Question: Notre dialogue d’aujourd’hui est important pour nous tous, francophones, qui regarderons cette interview précisément en période de tensions dans les relations entre la Russie et la France. À la fin de l’interview, selon la tradition, nous avons déjà sélectionné les questions des abonnés. Je vous transmettrai avec plaisir tous les souhaits de nos téléspectateurs.
En Europe et en Russie, l’opinion répandue veut que Donald Trump soit une sorte de visionnaire, un artisan de la paix capable de dire non aux mondialistes et d’arrêter n’importe quelle guerre. Mais aux États-Unis qui, comme nous le savons, défendent toujours leurs intérêts nationaux, il a toujours existé l’idée qu’il fallait séparer la Russie de l’Europe. Tous les médias parlent maintenant du fait que Donald Trump a présenté son nouveau plan de règlement « pacifique » en 28 points. Vladimir Zelenski semble même d’accord. Qu’avez-vous à dire à ce sujet?
Sergueï Lavrov: Trop de choses incompréhensibles se produisent. Tantôt Vladimir Zelenski déclare à Istanbul qu’il est prêt à discuter de ce plan et à convenir de certaines formulations acceptables. Tantôt ses représentants déclarent (y compris le représentant permanent adjoint de l’Ukraine à l’ONU) que c’est exclu.
Il m’est difficile de commenter de telles spéculations. Nous restons sur notre position selon laquelle, bien sûr, un règlement diplomatique est préférable. La rencontre en Alaska a été précédée par la visite à Moscou de l’envoyé spécial du Président américain Steve Witkoff, porteur d’instructions directes du Président américain Donald Trump. Steve Witkoff a apporté à la rencontre avec le Président russe Vladimir Poutine des paramètres concrets de règlement qui tenaient compte de nos approches fondamentales, à savoir qu’il est nécessaire de se concentrer sur l’élimination des causes profondes de ce conflit, que nous connaissons tous bien.
L’histoire de ce drame a commencé avec la tentative de l’Occident d’absorber l’Ukraine dans l’Alliance nord-atlantique, de créer une menace militaire pour la Russie directement à nos frontières, en violation de toutes les promesses faites à l’Union soviétique et contrairement aux accords conclus avec la Fédération de Russie dans le cadre de l’OSCE, sur l’indivisibilité de la sécurité, sur le fait qu’aucune organisation, aucun pays en Europe ne renforcera sa sécurité au détriment de celle des autres. Cela a été approuvé au plus haut niveau. L’Otan a fait exactement le contraire.

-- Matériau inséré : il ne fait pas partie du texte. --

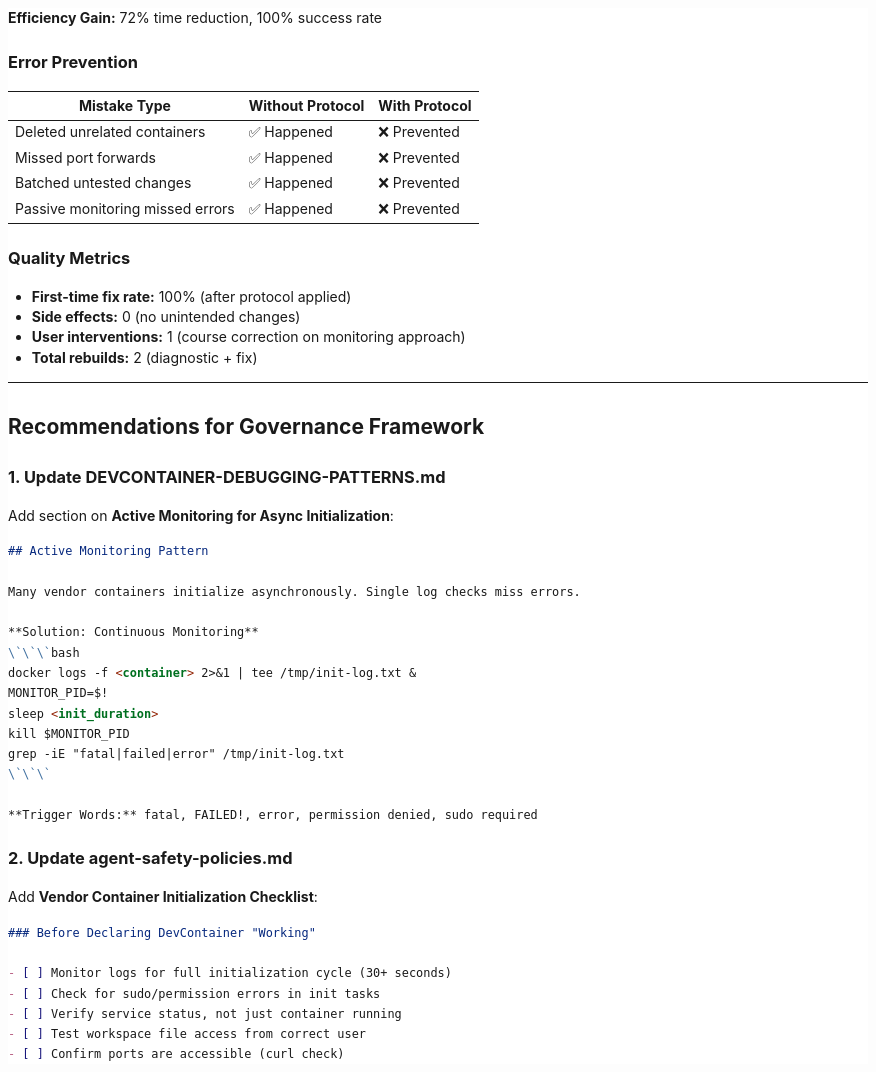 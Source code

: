 **Efficiency Gain:** 72% time reduction, 100% success rate

### Error Prevention

| Mistake Type | Without Protocol | With Protocol |
|-------------|-----------------|---------------|
| Deleted unrelated containers | ✅ Happened | ❌ Prevented |
| Missed port forwards | ✅ Happened | ❌ Prevented |
| Batched untested changes | ✅ Happened | ❌ Prevented |
| Passive monitoring missed errors | ✅ Happened | ❌ Prevented |

### Quality Metrics

- **First-time fix rate:** 100% (after protocol applied)
- **Side effects:** 0 (no unintended changes)
- **User interventions:** 1 (course correction on monitoring approach)
- **Total rebuilds:** 2 (diagnostic + fix)

---

## Recommendations for Governance Framework

### 1. Update DEVCONTAINER-DEBUGGING-PATTERNS.md

Add section on **Active Monitoring for Async Initialization**:

```markdown
## Active Monitoring Pattern

Many vendor containers initialize asynchronously. Single log checks miss errors.

**Solution: Continuous Monitoring**
\`\`\`bash
docker logs -f <container> 2>&1 | tee /tmp/init-log.txt &
MONITOR_PID=$!
sleep <init_duration>
kill $MONITOR_PID
grep -iE "fatal|failed|error" /tmp/init-log.txt
\`\`\`

**Trigger Words:** fatal, FAILED!, error, permission denied, sudo required
```

### 2. Update agent-safety-policies.md

Add **Vendor Container Initialization Checklist**:

```markdown
### Before Declaring DevContainer "Working"

- [ ] Monitor logs for full initialization cycle (30+ seconds)
- [ ] Check for sudo/permission errors in init tasks
- [ ] Verify service status, not just container running
- [ ] Test workspace file access from correct user
- [ ] Confirm ports are accessible (curl check)
```
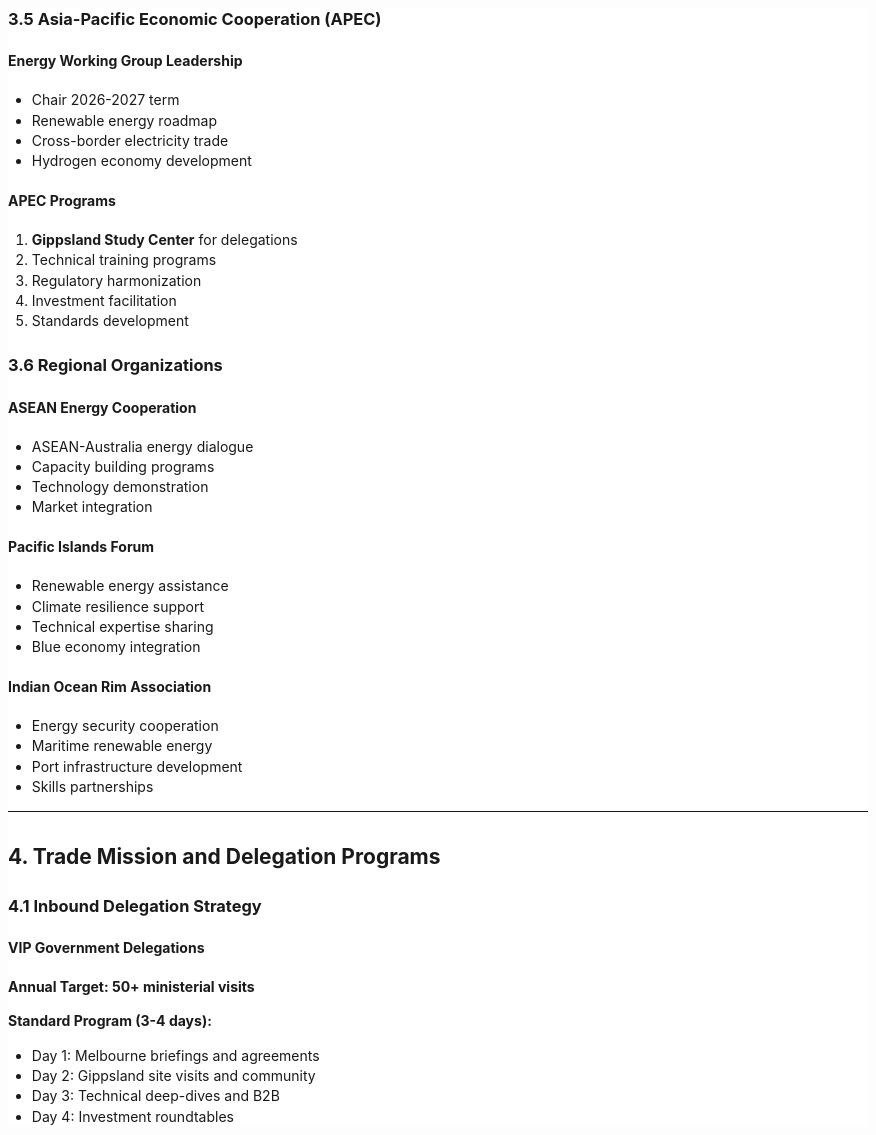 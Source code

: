 ### 3.5 Asia-Pacific Economic Cooperation (APEC)

#### Energy Working Group Leadership
- Chair 2026-2027 term
- Renewable energy roadmap
- Cross-border electricity trade
- Hydrogen economy development

#### APEC Programs
1. **Gippsland Study Center** for delegations
2. Technical training programs
3. Regulatory harmonization
4. Investment facilitation
5. Standards development

### 3.6 Regional Organizations

#### ASEAN Energy Cooperation
- ASEAN-Australia energy dialogue
- Capacity building programs
- Technology demonstration
- Market integration

#### Pacific Islands Forum
- Renewable energy assistance
- Climate resilience support
- Technical expertise sharing
- Blue economy integration

#### Indian Ocean Rim Association
- Energy security cooperation
- Maritime renewable energy
- Port infrastructure development
- Skills partnerships

---

## 4. Trade Mission and Delegation Programs

### 4.1 Inbound Delegation Strategy

#### VIP Government Delegations

**Annual Target: 50+ ministerial visits**

**Standard Program (3-4 days):**
- Day 1: Melbourne briefings and agreements
- Day 2: Gippsland site visits and community
- Day 3: Technical deep-dives and B2B
- Day 4: Investment roundtables
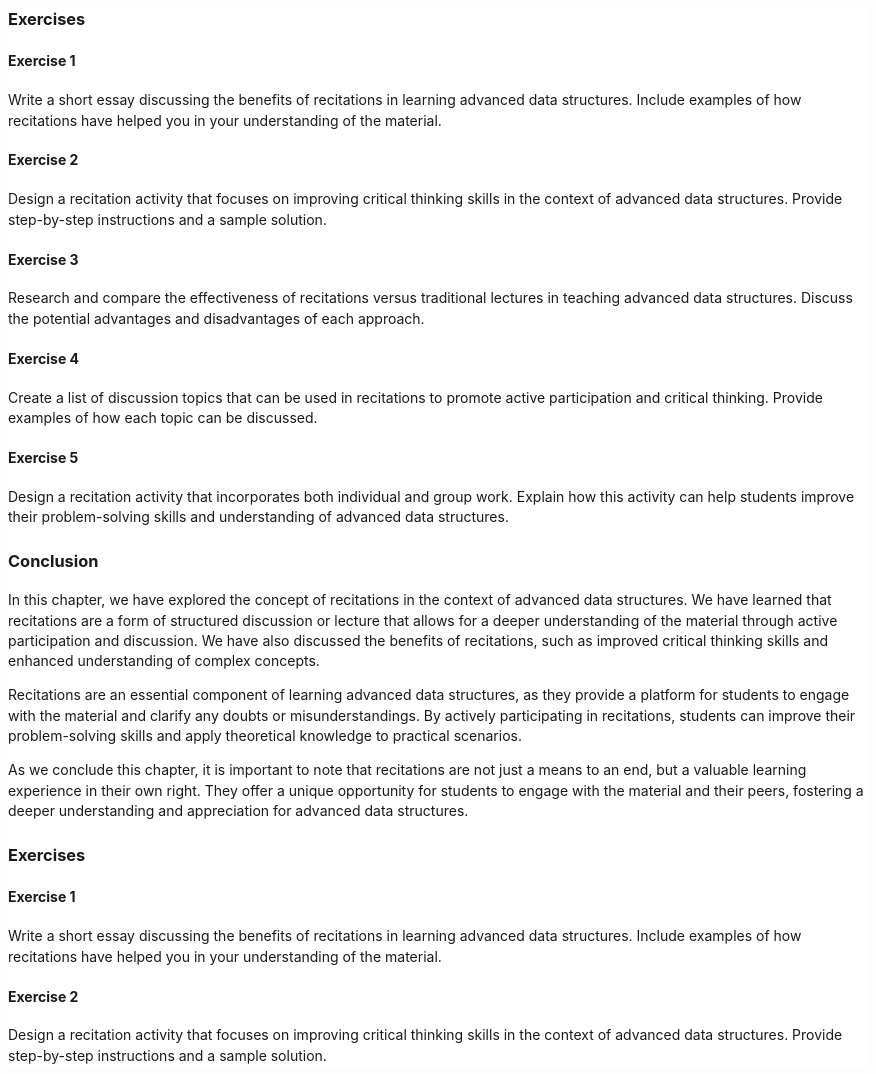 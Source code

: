 ### Exercises

#### Exercise 1
Write a short essay discussing the benefits of recitations in learning advanced data structures. Include examples of how recitations have helped you in your understanding of the material.

#### Exercise 2
Design a recitation activity that focuses on improving critical thinking skills in the context of advanced data structures. Provide step-by-step instructions and a sample solution.

#### Exercise 3
Research and compare the effectiveness of recitations versus traditional lectures in teaching advanced data structures. Discuss the potential advantages and disadvantages of each approach.

#### Exercise 4
Create a list of discussion topics that can be used in recitations to promote active participation and critical thinking. Provide examples of how each topic can be discussed.

#### Exercise 5
Design a recitation activity that incorporates both individual and group work. Explain how this activity can help students improve their problem-solving skills and understanding of advanced data structures.


### Conclusion

In this chapter, we have explored the concept of recitations in the context of advanced data structures. We have learned that recitations are a form of structured discussion or lecture that allows for a deeper understanding of the material through active participation and discussion. We have also discussed the benefits of recitations, such as improved critical thinking skills and enhanced understanding of complex concepts.

Recitations are an essential component of learning advanced data structures, as they provide a platform for students to engage with the material and clarify any doubts or misunderstandings. By actively participating in recitations, students can improve their problem-solving skills and apply theoretical knowledge to practical scenarios.

As we conclude this chapter, it is important to note that recitations are not just a means to an end, but a valuable learning experience in their own right. They offer a unique opportunity for students to engage with the material and their peers, fostering a deeper understanding and appreciation for advanced data structures.

### Exercises

#### Exercise 1
Write a short essay discussing the benefits of recitations in learning advanced data structures. Include examples of how recitations have helped you in your understanding of the material.

#### Exercise 2
Design a recitation activity that focuses on improving critical thinking skills in the context of advanced data structures. Provide step-by-step instructions and a sample solution.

La deuxième cause profonde est le cap législativement ancré du régime nazi de Kiev, que l’Occident a porté au pouvoir en février 2014 par un coup d’État anticonstitutionnel sanglant, visant à l’extermination de tout ce qui est russe. Vladimir Zelenski a directement conseillé aux Russes, bien avant l’opération militaire spéciale, de partir en Russie s’ils se sentent, en tant que citoyens ukrainiens, attachés à la culture russe. C’était son appel direct. En fait, le Donbass et la Nouvelle-Russie suivent ses conseils.

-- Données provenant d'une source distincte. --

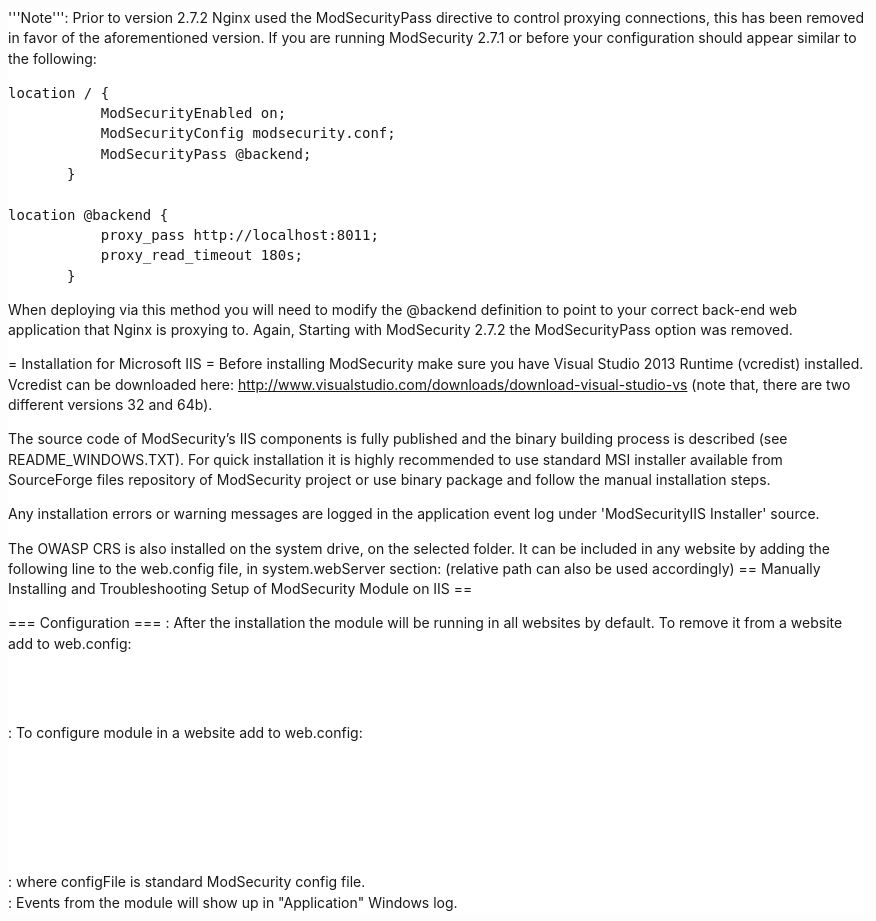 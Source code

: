 
'''Note''': Prior to version 2.7.2 Nginx used the ModSecurityPass directive to control proxying connections, this has been removed in favor of the aforementioned version. If you are running ModSecurity 2.7.1 or before your configuration should appear similar to the following: 
<pre>
location / {
           ModSecurityEnabled on;
           ModSecurityConfig modsecurity.conf;
           ModSecurityPass @backend;
       }

location @backend {
           proxy_pass http://localhost:8011;
           proxy_read_timeout 180s;
       }
</pre>
When deploying via this method you will need to modify the @backend definition to point to your correct back-end web application that Nginx is proxying to. Again, Starting with ModSecurity 2.7.2 the ModSecurityPass option was removed.

= Installation for Microsoft IIS =
Before installing ModSecurity make sure you have Visual Studio 2013 Runtime (vcredist) installed.
Vcredist can be downloaded here: http://www.visualstudio.com/downloads/download-visual-studio-vs
(note that, there are two different versions 32 and 64b).

The source code of ModSecurity’s IIS components is fully published and the binary building process is described (see README_WINDOWS.TXT). For quick installation it is highly recommended to use standard MSI installer available from SourceForge files repository of ModSecurity project or use binary package and follow the manual installation steps.

Any installation errors or warning messages are logged in the application event log under 'ModSecurityIIS Installer' source.

The OWASP CRS is also installed on the system drive, on the selected folder.
It can be included in any website by adding the following line to the web.config file, in system.webServer section:
        <ModSecurity enabled="true" configFile="c:\path\to\owasp_crs\modsecurity_iis.conf" />
(relative path can also be used accordingly)
== Manually Installing and Troubleshooting Setup of ModSecurity Module on IIS ==

=== Configuration ===
: After the installation the module will be running in all websites by default. To remove it from a website add to web.config:
<pre><modules>
    <remove name="ModSecurityIIS" />
</modules></pre>
: To configure module in a website add to web.config:
<pre><?xml version="1.0" encoding="UTF-8"?>
<configuration>
    <system.webServer>
        <ModSecurity enabled="true" configFile="c:\inetpub\wwwroot\xss.conf" />
    </system.webServer>
</configuration></pre>
: where configFile is standard ModSecurity config file.
<br>
: Events from the module will show up in "Application" Windows log.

Quant au tout début de votre question sur la façon dont les Américains (actuellement l’administration Trump) traitent l’Europe et, en général, tout ce qui se passe dans le monde, leurs actions suscitent des évaluations contradictoires. Avant tout, parce que Donald Trump est arrivé au pouvoir avec le slogan MAGA (Make America Great Again), critiquant Joe Biden pour son ingérence idéologique dans tous les processus mondiaux, pour l’imposition d’approches néolibérales et la propagation d’idées néolibérales, le soutien aux élites néolibérales. Il a dit que sous sa présidence, les États-Unis ne s’engageraient pas dans de telles choses. Ils feront ce qui est bénéfique et qui répond à leurs intérêts nationaux.
En pratique, bien sûr, il y a d’autres méthodes. Aucune idéologie. Ils ont démantelé l’Agence américaine pour le développement international, ainsi que d’autres instruments de répression idéologique de tous et de tout sur tous les continents, qui étaient effectivement très étroitement liés à la politique des démocrates. Mais l’objectif de dicter sa volonté à tous a été préservé, et peut-être même plus exposé, une fois que l’enveloppe idéologique en est tombée.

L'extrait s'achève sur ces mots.